Just after John Podesta told the Hillary supporters in New York to go home and go to bed, we called an end to our party, as well. Instead of going to bed, it was off to work (it was 8am, after all), where I had a day of commiserating with my 2 American colleagues, fighting with a Swedish coworker about vote rigging, and generally trying to make sense of America. Which I’ve been doing ever since.

Dutch people often ask us what we miss about America. Other than my family and friends, there’s really not much. It’s not like we live in rural China – most of what we want or need we can find here. (Although my dear husband does miss free refills on his Diet Coke.) But as we learn more about the plans of the President-Elect, I do miss being in the US, if for no other reason than to have something to DO, some collective action I can be part of. It is hard to know how to be effective from so far away. We are still homeowners and registered voters in Massachusetts, and we still have a voice. We can stay informed and be ready to act. We can make calls to our representatives – who are, thank God, progressive liberals like Elizabeth Warren, who are already doing what I’d want my reps to do.

But I can’t help feeling like I should be doing more. If I was in the US, my work or my friends or my church would offer opportunities for discussion, for protest, for action. Instead I feel a bit adrift, absorbing information and opinions, wanting to be useful but not sure how. (Suggestions welcome.)
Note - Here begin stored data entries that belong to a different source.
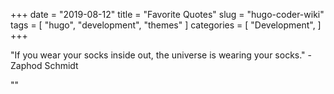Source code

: +++
date = "2019-08-12"
title = "Favorite Quotes"
slug = "hugo-coder-wiki"
tags = [
    "hugo",
    "development",
    "themes"
]
categories = [
    "Development",
]
+++

"If you wear your socks inside out, the universe is wearing your socks." - Zaphod Schmidt


""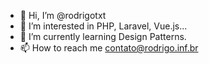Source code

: - 👋 Hi, I’m @rodrigotxt
- 👀 I’m interested in PHP, Laravel, Vue.js...
- 🌱 I’m currently learning Design Patterns.
- 📫 How to reach me contato@rodrigo.inf.br

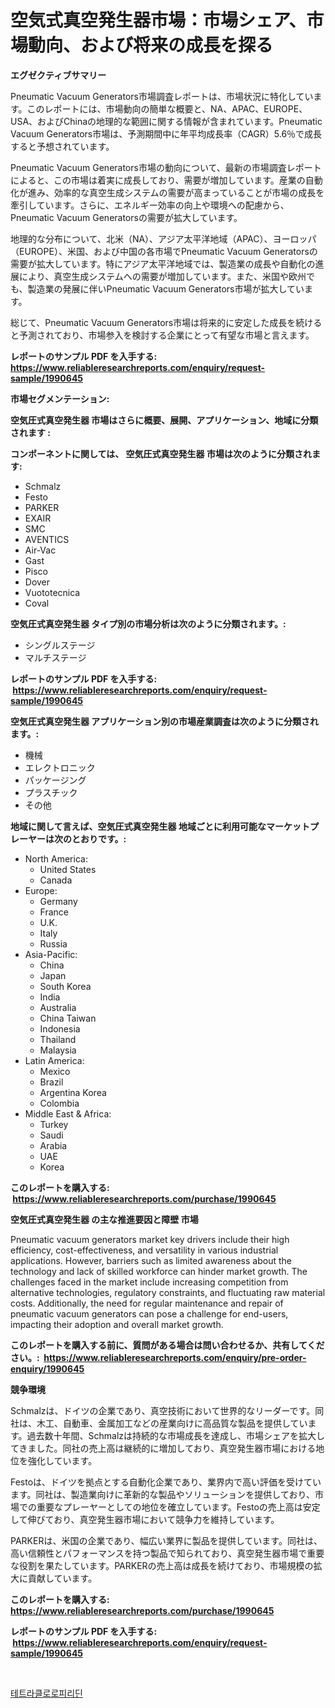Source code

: <p><h1>空気式真空発生器市場：市場シェア、市場動向、および将来の成長を探る</h1></p><p><strong>エグゼクティブサマリー</strong></p>
<p><p>Pneumatic Vacuum Generators市場調査レポートは、市場状況に特化しています。このレポートには、市場動向の簡単な概要と、NA、APAC、EUROPE、USA、およびChinaの地理的な範囲に関する情報が含まれています。Pneumatic Vacuum Generators市場は、予測期間中に年平均成長率（CAGR）5.6％で成長すると予想されています。</p><p>Pneumatic Vacuum Generators市場の動向について、最新の市場調査レポートによると、この市場は着実に成長しており、需要が増加しています。産業の自動化が進み、効率的な真空生成システムの需要が高まっていることが市場の成長を牽引しています。さらに、エネルギー効率の向上や環境への配慮から、Pneumatic Vacuum Generatorsの需要が拡大しています。</p><p>地理的な分布について、北米（NA）、アジア太平洋地域（APAC）、ヨーロッパ（EUROPE）、米国、および中国の各市場でPneumatic Vacuum Generatorsの需要が拡大しています。特にアジア太平洋地域では、製造業の成長や自動化の進展により、真空生成システムへの需要が増加しています。また、米国や欧州でも、製造業の発展に伴いPneumatic Vacuum Generators市場が拡大しています。</p><p>総じて、Pneumatic Vacuum Generators市場は将来的に安定した成長を続けると予測されており、市場参入を検討する企業にとって有望な市場と言えます。</p></p>
<p><strong>レポートのサンプル PDF を入手する: <a href="https://www.reliableresearchreports.com/enquiry/request-sample/1990645">https://www.reliableresearchreports.com/enquiry/request-sample/1990645</a></strong></p>
<p><strong>市場セグメンテーション:</strong></p>
<p><strong> 空気圧式真空発生器 市場はさらに概要、展開、アプリケーション、地域に分類されます :</strong></p>
<p><strong>コンポーネントに関しては、 空気圧式真空発生器 市場は次のように分類されます: &nbsp;</strong></p>
<p><ul><li>Schmalz</li><li>Festo</li><li>PARKER</li><li>EXAIR</li><li>SMC</li><li>AVENTICS</li><li>Air-Vac</li><li>Gast</li><li>Pisco</li><li>Dover</li><li>Vuototecnica</li><li>Coval</li></ul></p>
<p><strong> 空気圧式真空発生器 タイプ別の市場分析は次のように分類されます。:</strong></p>
<p><ul><li>シングルステージ</li><li>マルチステージ</li></ul></p>
<p><strong>レポートのサンプル PDF を入手する: &nbsp;<a href="https://www.reliableresearchreports.com/enquiry/request-sample/1990645">https://www.reliableresearchreports.com/enquiry/request-sample/1990645</a></strong></p>
<p><strong> 空気圧式真空発生器 アプリケーション別の市場産業調査は次のように分類されます。:</strong></p>
<p><ul><li>機械</li><li>エレクトロニック</li><li>パッケージング</li><li>プラスチック</li><li>その他</li></ul></p>
<p><strong>地域に関して言えば、空気圧式真空発生器 地域ごとに利用可能なマーケットプレーヤーは次のとおりです。:</strong></p>
<p><ul>
    <li>
        North America:
        <ul>
            <li>United States</li>
            <li>Canada</li>
        </ul>
    </li>
    <li>
        Europe:
        <ul>
            <li>Germany</li>
            <li>France</li>
            <li>U.K.</li>
            <li>Italy</li>
            <li>Russia</li>
        </ul>
    </li>
    <li>
        Asia-Pacific:
        <ul>
            <li>China</li>
            <li>Japan</li>
            <li>South Korea</li>
            <li>India</li>
            <li>Australia</li>
            <li>China Taiwan</li>
            <li>Indonesia</li>
            <li>Thailand</li>
            <li>Malaysia</li>
        </ul>
    </li>
    <li>
        Latin America:
        <ul>
            <li>Mexico</li>
            <li>Brazil</li>
            <li>Argentina Korea</li>
            <li>Colombia</li>
        </ul>
    </li>
    <li>
        Middle East & Africa:
        <ul>
            <li>Turkey</li>
            <li>Saudi</li>
            <li>Arabia</li>
            <li>UAE</li>
            <li>Korea</li>
        </ul>
    </li>
    </ul></p>
<p><strong>このレポートを購入する: &nbsp;<a href="https://www.reliableresearchreports.com/purchase/1990645">https://www.reliableresearchreports.com/purchase/1990645</a></strong></p>
<p><strong>空気圧式真空発生器 の主な推進要因と障壁 市場</strong></p>
<p><p>Pneumatic vacuum generators market key drivers include their high efficiency, cost-effectiveness, and versatility in various industrial applications. However, barriers such as limited awareness about the technology and lack of skilled workforce can hinder market growth. The challenges faced in the market include increasing competition from alternative technologies, regulatory constraints, and fluctuating raw material costs. Additionally, the need for regular maintenance and repair of pneumatic vacuum generators can pose a challenge for end-users, impacting their adoption and overall market growth.</p></p>
<p><strong>このレポートを購入する前に、質問がある場合は問い合わせるか、共有してください。:&nbsp; <a href="https://www.reliableresearchreports.com/enquiry/pre-order-enquiry/1990645">https://www.reliableresearchreports.com/enquiry/pre-order-enquiry/1990645</a></strong></p>
<p><strong>競争環境</strong></p>
<p><p>Schmalzは、ドイツの企業であり、真空技術において世界的なリーダーです。同社は、木工、自動車、金属加工などの産業向けに高品質な製品を提供しています。過去数十年間、Schmalzは持続的な市場成長を達成し、市場シェアを拡大してきました。同社の売上高は継続的に増加しており、真空発生器市場における地位を強化しています。</p><p>Festoは、ドイツを拠点とする自動化企業であり、業界内で高い評価を受けています。同社は、製造業向けに革新的な製品やソリューションを提供しており、市場での重要なプレーヤーとしての地位を確立しています。Festoの売上高は安定して伸びており、真空発生器市場において競争力を維持しています。</p><p>PARKERは、米国の企業であり、幅広い業界に製品を提供しています。同社は、高い信頼性とパフォーマンスを持つ製品で知られており、真空発生器市場で重要な役割を果たしています。PARKERの売上高は成長を続けており、市場規模の拡大に貢献しています。</p></p>
<p><strong>このレポートを購入する: &nbsp; <a href="https://www.reliableresearchreports.com/purchase/1990645">https://www.reliableresearchreports.com/purchase/1990645</a></strong></p>
<p><strong>レポートのサンプル PDF を入手する: &nbsp;<a href="https://www.reliableresearchreports.com/enquiry/request-sample/1990645">https://www.reliableresearchreports.com/enquiry/request-sample/1990645</a></strong><strong></strong></p>
<p>&nbsp;</p>
<p><p><a href="https://medium.com/@witoldadamczyk1904/%ED%85%8C%ED%8A%B8%EB%9D%BC%ED%81%B4%EB%A1%9C%EB%A1%9C%ED%94%BC%EB%A6%AC%EB%94%98-%EC%8B%9C%EC%9E%A5-%EC%8B%9C%EC%9E%A5-%EC%A0%90%EC%9C%A0%EC%9C%A8-%EC%8B%9C%EC%9E%A5-%EB%8F%99%ED%96%A5-%EB%B0%8F-%EB%AF%B8%EB%9E%98-%EC%84%B1%EC%9E%A5-%ED%83%90%EA%B5%AC-faf72acf1f6d">테트라클로로피리딘</a></p></p>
In the end, I think we will need to get comfortable with “too much”.  In response to our worries we should offer each other too much support. In response to uncertainty there should be too much information, too much truth-telling. Threats to anyone’s civil rights or liberties should be met with too much protest. How I contribute to this from such a distance is unclear, but for now, may there be too much conversation, too much thinking, too much reading, too much solidarity.